Los clásicos conservan su vigencia a lo largo del tiempo, claro. Las circunstancias de las que nos hablan resultan extrapolables a otras épocas y lugares. Y el título aludido merece estar entre esas obras clásicas de la literatura y el cine. Podrían decirse muchas más cosas de “Matar a un ruiseñor”, pero hoy me conformaba con aludir de manera somera al personaje de Atticus. Un padre sin aspavientos, pero con rectitud; sin altivez, pero con autoridad; sin palabrería, pero con ejemplo; sin imposturas, pero con elegancia… que aspira a educar a sus hijos.
No hace falta ser Gregory Peck para tratar de realizar un loable empeño educativo.
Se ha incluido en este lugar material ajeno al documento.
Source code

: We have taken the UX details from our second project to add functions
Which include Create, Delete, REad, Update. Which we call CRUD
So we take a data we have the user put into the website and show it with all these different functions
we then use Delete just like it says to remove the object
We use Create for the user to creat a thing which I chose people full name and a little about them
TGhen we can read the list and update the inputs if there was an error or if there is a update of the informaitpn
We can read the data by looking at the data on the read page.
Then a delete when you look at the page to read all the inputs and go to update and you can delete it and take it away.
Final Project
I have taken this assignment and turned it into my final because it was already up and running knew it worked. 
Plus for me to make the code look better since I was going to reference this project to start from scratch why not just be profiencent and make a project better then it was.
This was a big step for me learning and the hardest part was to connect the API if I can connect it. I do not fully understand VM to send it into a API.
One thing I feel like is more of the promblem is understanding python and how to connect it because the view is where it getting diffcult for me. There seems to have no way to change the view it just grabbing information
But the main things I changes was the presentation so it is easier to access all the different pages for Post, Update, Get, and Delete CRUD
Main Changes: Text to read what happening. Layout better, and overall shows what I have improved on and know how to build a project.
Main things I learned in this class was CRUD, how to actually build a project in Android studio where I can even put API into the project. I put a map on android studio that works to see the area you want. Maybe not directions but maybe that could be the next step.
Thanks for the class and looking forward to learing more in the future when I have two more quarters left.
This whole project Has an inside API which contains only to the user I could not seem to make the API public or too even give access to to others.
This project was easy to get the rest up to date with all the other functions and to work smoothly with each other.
No digo que siempre vaya a conseguirse tal y como como se quisiera, pero sí aludo a poner dedicación y voluntad en ello. Me es grato añadir que conozco a muchos esforzados padres, tratando de hacer bien las cosas. Cada cual en su estilo, cada cual a su manera, pero intentando ofrecer a sus criaturas algo tan valioso como la educación.
Como esta semana hemos celebrado el Día del Padre, me parecía pertinente expresar mi felicitación y reconocimiento a esos buenos padres. Empezando, si me permiten, por el mío. Tuve el privilegio de tener un magnífico padre. Cariñoso y divertido; sencillo y generoso; noble y trabajador. Persona que alcanzó la más preciada de las conquistas: querer... y que te quieran. Quiso y repartió alegría. Quiso y se hizo querer. Cuando te comunican que tu padre tiene alzhéimer, sabes que llegará un momento donde no podrá reconocerte. Y poco antes de morir, llegó ese día. Ese día donde ya no lograba distinguir a quienes tanto quería. En aquellas fechas, recuerdo, imaginé que en sus adentros, cuando nos veía, estaría pensando algo parecido a aquellos versos del gran José Hierro: “Yo sé que te he querido mucho,/ pero no recuerdo quién eres”.